If your HTTP server is running behind Cloudflare, it is recommended to only allow traffic from Cloudflare IP addresses. We can configure this systematically using iptables
, as demonstrated in Allowing Cloudflare IP addresses.
However, if you have some other services not proxied by Cloudflare, it’s also flexible to white list Cloudflare IPs just inside the Nginx service.
To do this, create a /etc/nginx/allow-cloudflare-only.conf
configuration file that allows all of Cloudflare IPs:
# https://www.cloudflare.com/ips
# IPv4
allow 173.245.48.0/20;
allow 103.21.244.0/22;
allow 103.22.200.0/22;
allow 103.31.4.0/22;
allow 141.101.64.0/18;
allow 108.162.192.0/18;
allow 190.93.240.0/20;
allow 188.114.96.0/20;
allow 197.234.240.0/22;
allow 198.41.128.0/17;
allow 162.158.0.0/15;
allow 104.16.0.0/13;
allow 104.24.0.0/14;
allow 172.64.0.0/13;
allow 131.0.72.0/22;
# IPv6
allow 2400:cb00::/32;
allow 2606:4700::/32;
allow 2803:f800::/32;
allow 2405:b500::/32;
allow 2405:8100::/32;
allow 2a06:98c0::/29;
allow 2c0f:f248::/32;
deny all; # deny all remaining ips
# Generated at Wed Oct 30 17:44:50 UTC 2024
This configuration file can be easily generated by this script:
#!/usr/bin/bash
set -e
cf_ips() {
echo "# https://www.cloudflare.com/ips"
for type in v4 v6; do
echo "# IP$type"
curl -sL "https://www.cloudflare.com/ips-$type/" | sed "s|^|allow |g" | sed "s|\$|;|g"
echo
done
echo "# Generated at $(LC_ALL=C date)"
}
(cf_ips && echo "deny all; # deny all remaining ips") > /etc/nginx/allow-cloudflare-only.conf
# reload Nginx
# sudo systemctl reload nginx
Note that Cloudflare might update its IP addresses at some point.

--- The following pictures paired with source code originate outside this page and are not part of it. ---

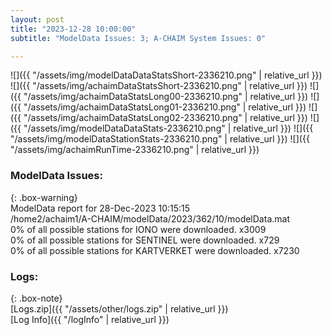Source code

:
 ```yaml
---
layout: post
title: "2023-12-28 10:00:00"
subtitle: "ModelData Issues: 3; A-CHAIM System Issues: 0"

---
```


![]({{ "/assets/img/modelDataDataStatsShort-2336210.png" | relative_url }})
![]({{ "/assets/img/achaimDataStatsShort-2336210.png" | relative_url }})
![]({{ "/assets/img/achaimDataStatsLong00-2336210.png" | relative_url }})
![]({{ "/assets/img/achaimDataStatsLong01-2336210.png" | relative_url }})
![]({{ "/assets/img/achaimDataStatsLong02-2336210.png" | relative_url }})
![]({{ "/assets/img/modelDataDataStats-2336210.png" | relative_url }})
![]({{ "/assets/img/modelDataStationStats-2336210.png" | relative_url }})
![]({{ "/assets/img/achaimRunTime-2336210.png" | relative_url }})


### ModelData Issues:  
  
{: .box-warning}  
 ModelData report for 28-Dec-2023 10:15:15   
 /home2/achaim1/A-CHAIM/modelData/2023/362/10/modelData.mat   
 0% of all possible stations for IONO were downloaded. x3009   
 0% of all possible stations for SENTINEL were downloaded. x729   
 0% of all possible stations for KARTVERKET were downloaded. x7230   
  


### Logs:  
  
{: .box-note}  
[Logs.zip]({{ "/assets/other/logs.zip" | relative_url }})  
[Log Info]({{ "/logInfo" | relative_url }})  
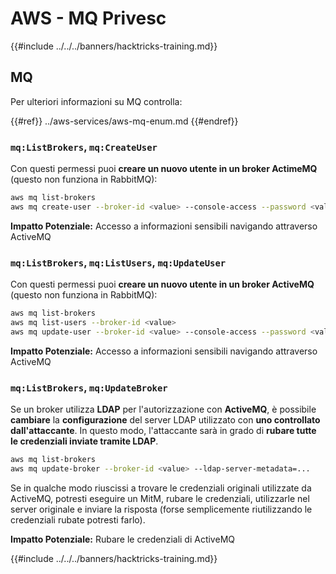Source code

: # AWS - MQ Privesc

{{#include ../../../banners/hacktricks-training.md}}

## MQ

Per ulteriori informazioni su MQ controlla:

{{#ref}}
../aws-services/aws-mq-enum.md
{{#endref}}

### `mq:ListBrokers`, `mq:CreateUser`

Con questi permessi puoi **creare un nuovo utente in un broker ActimeMQ** (questo non funziona in RabbitMQ):
```bash
aws mq list-brokers
aws mq create-user --broker-id <value> --console-access --password <value> --username <value>
```
**Impatto Potenziale:** Accesso a informazioni sensibili navigando attraverso ActiveMQ

### `mq:ListBrokers`, `mq:ListUsers`, `mq:UpdateUser`

Con questi permessi puoi **creare un nuovo utente in un broker ActiveMQ** (questo non funziona in RabbitMQ):
```bash
aws mq list-brokers
aws mq list-users --broker-id <value>
aws mq update-user --broker-id <value> --console-access --password <value> --username <value>
```
**Impatto Potenziale:** Accesso a informazioni sensibili navigando attraverso ActiveMQ

### `mq:ListBrokers`, `mq:UpdateBroker`

Se un broker utilizza **LDAP** per l'autorizzazione con **ActiveMQ**, è possibile **cambiare** la **configurazione** del server LDAP utilizzato con **uno controllato dall'attaccante**. In questo modo, l'attaccante sarà in grado di **rubare tutte le credenziali inviate tramite LDAP**.
```bash
aws mq list-brokers
aws mq update-broker --broker-id <value> --ldap-server-metadata=...
```
Se in qualche modo riuscissi a trovare le credenziali originali utilizzate da ActiveMQ, potresti eseguire un MitM, rubare le credenziali, utilizzarle nel server originale e inviare la risposta (forse semplicemente riutilizzando le credenziali rubate potresti farlo).

**Impatto Potenziale:** Rubare le credenziali di ActiveMQ

{{#include ../../../banners/hacktricks-training.md}}
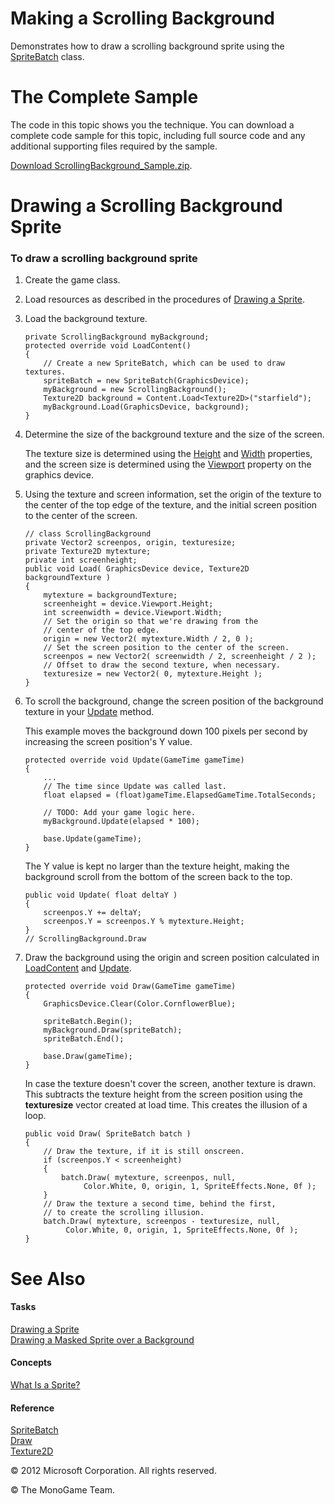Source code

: 

# Making a Scrolling Background

Demonstrates how to draw a scrolling background sprite using the [SpriteBatch](T_Microsoft_Xna_Framework_Graphics_SpriteBatch.md) class.

# The Complete Sample

The code in this topic shows you the technique. You can download a complete code sample for this topic, including full source code and any additional supporting files required by the sample.

[Download ScrollingBackground_Sample.zip](http://go.microsoft.com/fwlink/?LinkId=258726).

# Drawing a Scrolling Background Sprite

### To draw a scrolling background sprite

1.  Create the game class.
    
2.  Load resources as described in the procedures of [Drawing a Sprite](2DGraphicsHowTo_Draw_Sprite.md).
    
3.  Load the background texture.
    
    ```
    private ScrollingBackground myBackground;
    protected override void LoadContent()
    {
        // Create a new SpriteBatch, which can be used to draw textures.
        spriteBatch = new SpriteBatch(GraphicsDevice);
        myBackground = new ScrollingBackground();
        Texture2D background = Content.Load<Texture2D>("starfield");
        myBackground.Load(GraphicsDevice, background);
    }
    ```
    
4.  Determine the size of the background texture and the size of the screen.
    
    The texture size is determined using the [Height](P_Microsoft_Xna_Framework_Graphics_Texture2D_Height.md) and [Width](P_Microsoft_Xna_Framework_Graphics_Texture2D_Width.md) properties, and the screen size is determined using the [Viewport](P_Microsoft_Xna_Framework_Graphics_GraphicsDevice_Viewport.md) property on the graphics device.
    
5.  Using the texture and screen information, set the origin of the texture to the center of the top edge of the texture, and the initial screen position to the center of the screen.
    
    ```
    // class ScrollingBackground
    private Vector2 screenpos, origin, texturesize;
    private Texture2D mytexture;
    private int screenheight;
    public void Load( GraphicsDevice device, Texture2D backgroundTexture )
    {
        mytexture = backgroundTexture;
        screenheight = device.Viewport.Height;
        int screenwidth = device.Viewport.Width;
        // Set the origin so that we're drawing from the 
        // center of the top edge.
        origin = new Vector2( mytexture.Width / 2, 0 );
        // Set the screen position to the center of the screen.
        screenpos = new Vector2( screenwidth / 2, screenheight / 2 );
        // Offset to draw the second texture, when necessary.
        texturesize = new Vector2( 0, mytexture.Height );
    }
    ```
    
6.  To scroll the background, change the screen position of the background texture in your [Update](M_Microsoft_Xna_Framework_Game_Update.md) method.
    
    This example moves the background down 100 pixels per second by increasing the screen position's Y value.
    
    ```
    protected override void Update(GameTime gameTime)
    {
        ...
        // The time since Update was called last.
        float elapsed = (float)gameTime.ElapsedGameTime.TotalSeconds;
    
        // TODO: Add your game logic here.
        myBackground.Update(elapsed * 100);
    
        base.Update(gameTime);
    }
    ```
    
    The Y value is kept no larger than the texture height, making the background scroll from the bottom of the screen back to the top.
    
    ```
    public void Update( float deltaY )
    {
        screenpos.Y += deltaY;
        screenpos.Y = screenpos.Y % mytexture.Height;
    }
    // ScrollingBackground.Draw
    ```
    
7.  Draw the background using the origin and screen position calculated in [LoadContent](M_MXF_Game_LoadContent.md) and [Update](M_Microsoft_Xna_Framework_Game_Update.md).
    
    ```
    protected override void Draw(GameTime gameTime)
    {
        GraphicsDevice.Clear(Color.CornflowerBlue);
    
        spriteBatch.Begin();
        myBackground.Draw(spriteBatch);
        spriteBatch.End();
    
        base.Draw(gameTime);
    }
    ```
    
    In case the texture doesn't cover the screen, another texture is drawn. This subtracts the texture height from the screen position using the **texturesize** vector created at load time. This creates the illusion of a loop.
    
    ```
    public void Draw( SpriteBatch batch )
    {
        // Draw the texture, if it is still onscreen.
        if (screenpos.Y < screenheight)
        {
            batch.Draw( mytexture, screenpos, null,
                 Color.White, 0, origin, 1, SpriteEffects.None, 0f );
        }
        // Draw the texture a second time, behind the first,
        // to create the scrolling illusion.
        batch.Draw( mytexture, screenpos - texturesize, null,
             Color.White, 0, origin, 1, SpriteEffects.None, 0f );
    }
    ```
    

# See Also

#### Tasks

[Drawing a Sprite](2DGraphicsHowTo_Draw_Sprite.md)  
[Drawing a Masked Sprite over a Background](2DGraphicsHowTo_Draw_Sprite_Background.md)  

#### Concepts

[What Is a Sprite?](Sprite_Overview.md)  

#### Reference

[SpriteBatch](T_Microsoft_Xna_Framework_Graphics_SpriteBatch.md)  
[Draw](O_M_Microsoft_Xna_Framework_Graphics_SpriteBatch_Draw.md)  
[Texture2D](T_Microsoft_Xna_Framework_Graphics_Texture2D.md)  

© 2012 Microsoft Corporation. All rights reserved.  

© The MonoGame Team.
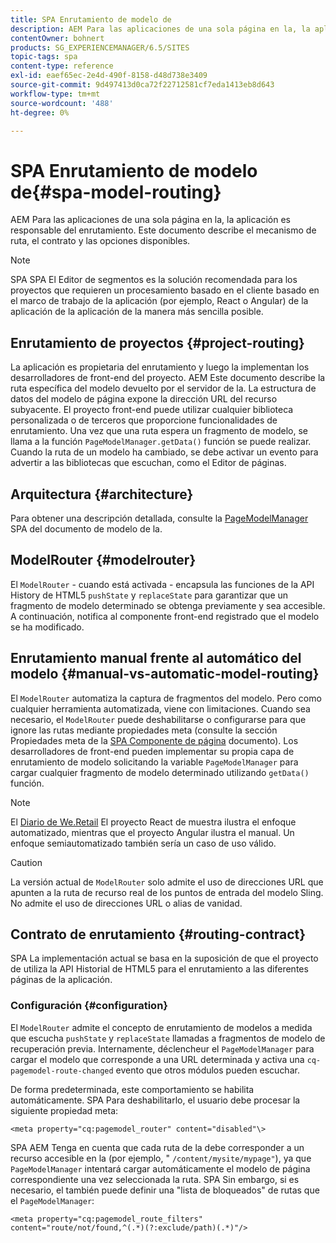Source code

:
 ```yaml
---
title: SPA Enrutamiento de modelo de
description: AEM Para las aplicaciones de una sola página en la, la aplicación es responsable del enrutamiento. Este documento describe el mecanismo de ruta, el contrato y las opciones disponibles.
contentOwner: bohnert
products: SG_EXPERIENCEMANAGER/6.5/SITES
topic-tags: spa
content-type: reference
exl-id: eaef65ec-2e4d-490f-8158-d48d738e3409
source-git-commit: 9d497413d0ca72f22712581cf7eda1413eb8d643
workflow-type: tm+mt
source-wordcount: '488'
ht-degree: 0%

---
```


# SPA Enrutamiento de modelo de{#spa-model-routing}

AEM Para las aplicaciones de una sola página en la, la aplicación es responsable del enrutamiento. Este documento describe el mecanismo de ruta, el contrato y las opciones disponibles.

>[!NOTE]
>
>SPA SPA El Editor de segmentos es la solución recomendada para los proyectos que requieren un procesamiento basado en el cliente basado en el marco de trabajo de la aplicación (por ejemplo, React o Angular) de la aplicación de la aplicación de la manera más sencilla posible.

## Enrutamiento de proyectos {#project-routing}

La aplicación es propietaria del enrutamiento y luego la implementan los desarrolladores de front-end del proyecto. AEM Este documento describe la ruta específica del modelo devuelto por el servidor de la. La estructura de datos del modelo de página expone la dirección URL del recurso subyacente. El proyecto front-end puede utilizar cualquier biblioteca personalizada o de terceros que proporcione funcionalidades de enrutamiento. Una vez que una ruta espera un fragmento de modelo, se llama a la función `PageModelManager.getData()` función se puede realizar. Cuando la ruta de un modelo ha cambiado, se debe activar un evento para advertir a las bibliotecas que escuchan, como el Editor de páginas.

## Arquitectura {#architecture}

Para obtener una descripción detallada, consulte la [PageModelManager](/help/sites-developing/spa-blueprint.md#pagemodelmanager) SPA del documento de modelo de la.

## ModelRouter {#modelrouter}

El `ModelRouter` - cuando está activada - encapsula las funciones de la API History de HTML5 `pushState` y `replaceState` para garantizar que un fragmento de modelo determinado se obtenga previamente y sea accesible. A continuación, notifica al componente front-end registrado que el modelo se ha modificado.

## Enrutamiento manual frente al automático del modelo {#manual-vs-automatic-model-routing}

El `ModelRouter` automatiza la captura de fragmentos del modelo. Pero como cualquier herramienta automatizada, viene con limitaciones. Cuando sea necesario, el `ModelRouter` puede deshabilitarse o configurarse para que ignore las rutas mediante propiedades meta (consulte la sección Propiedades meta de la [SPA Componente de página](/help/sites-developing/spa-page-component.md) documento). Los desarrolladores de front-end pueden implementar su propia capa de enrutamiento de modelo solicitando la variable `PageModelManager` para cargar cualquier fragmento de modelo determinado utilizando `getData()` función.

>[!NOTE]
>
>El [Diario de We.Retail](https://github.com/adobe/aem-sample-we-retail-journal) El proyecto React de muestra ilustra el enfoque automatizado, mientras que el proyecto Angular ilustra el manual. Un enfoque semiautomatizado también sería un caso de uso válido.

>[!CAUTION]
>
>La versión actual de `ModelRouter` solo admite el uso de direcciones URL que apunten a la ruta de recurso real de los puntos de entrada del modelo Sling. No admite el uso de direcciones URL o alias de vanidad.

## Contrato de enrutamiento {#routing-contract}

SPA La implementación actual se basa en la suposición de que el proyecto de utiliza la API Historial de HTML5 para el enrutamiento a las diferentes páginas de la aplicación.

### Configuración {#configuration}

El `ModelRouter` admite el concepto de enrutamiento de modelos a medida que escucha `pushState` y `replaceState` llamadas a fragmentos de modelo de recuperación previa. Internamente, déclencheur el `PageModelManager` para cargar el modelo que corresponde a una URL determinada y activa una `cq-pagemodel-route-changed` evento que otros módulos pueden escuchar.

De forma predeterminada, este comportamiento se habilita automáticamente. SPA Para deshabilitarlo, el usuario debe procesar la siguiente propiedad meta:

```
<meta property="cq:pagemodel_router" content="disabled"\>
```

SPA AEM Tenga en cuenta que cada ruta de la debe corresponder a un recurso accesible en la (por ejemplo, &quot; `/content/mysite/mypage"`), ya que `PageModelManager` intentará cargar automáticamente el modelo de página correspondiente una vez seleccionada la ruta. SPA Sin embargo, si es necesario, el también puede definir una &quot;lista de bloqueados&quot; de rutas que el `PageModelManager`:

```
<meta property="cq:pagemodel_route_filters" content="route/not/found,^(.*)(?:exclude/path)(.*)"/>
```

You’d better run this script regularly or use the cron job to update the IPs.
For example, put this script under the weekly cron job directory as /etc/cron.weekly/update-cfips
, give it execution permission with sudo chmod u+x /etc/cron.weekly/update-cfips
. And comment out the sudo systemctl reload nginx
line.
Then, you can include this configuration file in each server block or globally in Nginx.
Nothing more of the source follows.